• _Work instruction_
Below are lines of data; count those that contain "will" and give the total alone.

(Saved entries)

<<<<

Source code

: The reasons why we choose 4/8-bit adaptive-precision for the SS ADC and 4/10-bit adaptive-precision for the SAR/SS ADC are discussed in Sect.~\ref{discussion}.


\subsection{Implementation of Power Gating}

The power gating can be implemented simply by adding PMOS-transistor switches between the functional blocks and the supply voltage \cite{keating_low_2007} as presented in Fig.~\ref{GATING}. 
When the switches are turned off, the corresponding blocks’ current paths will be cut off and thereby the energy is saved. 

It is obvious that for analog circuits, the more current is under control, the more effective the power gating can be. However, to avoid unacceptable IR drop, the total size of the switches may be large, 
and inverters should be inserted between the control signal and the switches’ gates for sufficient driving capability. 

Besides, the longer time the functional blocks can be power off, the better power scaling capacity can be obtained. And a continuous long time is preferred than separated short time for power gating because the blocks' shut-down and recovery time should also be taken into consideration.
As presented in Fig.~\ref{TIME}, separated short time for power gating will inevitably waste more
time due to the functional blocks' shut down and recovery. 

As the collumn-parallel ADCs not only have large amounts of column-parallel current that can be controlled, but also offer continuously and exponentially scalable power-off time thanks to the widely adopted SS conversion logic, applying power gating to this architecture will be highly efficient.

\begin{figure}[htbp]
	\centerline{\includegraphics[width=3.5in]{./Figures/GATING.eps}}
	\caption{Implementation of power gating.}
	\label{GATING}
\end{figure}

>>>>
<<<<

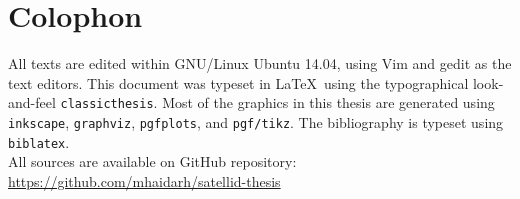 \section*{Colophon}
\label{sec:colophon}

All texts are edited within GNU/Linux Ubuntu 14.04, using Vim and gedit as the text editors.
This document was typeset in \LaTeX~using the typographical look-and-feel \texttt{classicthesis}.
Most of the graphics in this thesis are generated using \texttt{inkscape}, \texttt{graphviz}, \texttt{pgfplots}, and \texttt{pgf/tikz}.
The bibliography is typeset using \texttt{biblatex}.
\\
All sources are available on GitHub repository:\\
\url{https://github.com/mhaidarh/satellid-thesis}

>>>>
<<<<

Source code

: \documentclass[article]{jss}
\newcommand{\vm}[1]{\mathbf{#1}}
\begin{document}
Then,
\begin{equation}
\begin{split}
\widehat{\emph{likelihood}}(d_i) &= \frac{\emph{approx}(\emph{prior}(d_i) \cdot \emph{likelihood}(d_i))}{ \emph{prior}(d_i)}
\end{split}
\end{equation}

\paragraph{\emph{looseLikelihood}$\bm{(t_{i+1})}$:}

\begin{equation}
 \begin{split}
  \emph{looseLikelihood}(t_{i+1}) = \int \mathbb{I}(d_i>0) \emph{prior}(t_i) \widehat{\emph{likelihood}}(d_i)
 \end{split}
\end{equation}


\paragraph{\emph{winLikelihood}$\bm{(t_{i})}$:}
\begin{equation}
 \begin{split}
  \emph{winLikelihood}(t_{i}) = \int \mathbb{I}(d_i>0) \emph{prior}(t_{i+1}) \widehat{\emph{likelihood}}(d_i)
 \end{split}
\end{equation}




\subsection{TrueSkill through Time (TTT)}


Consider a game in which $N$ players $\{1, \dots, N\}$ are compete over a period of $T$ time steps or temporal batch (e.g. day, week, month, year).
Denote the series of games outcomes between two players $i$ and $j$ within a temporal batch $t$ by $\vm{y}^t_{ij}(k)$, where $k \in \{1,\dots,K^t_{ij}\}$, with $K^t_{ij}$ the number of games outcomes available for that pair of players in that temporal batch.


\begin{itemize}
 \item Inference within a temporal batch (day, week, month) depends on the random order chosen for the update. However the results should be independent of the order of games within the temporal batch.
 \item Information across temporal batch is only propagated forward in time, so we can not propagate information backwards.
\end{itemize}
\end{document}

>>>>

• _Result_
3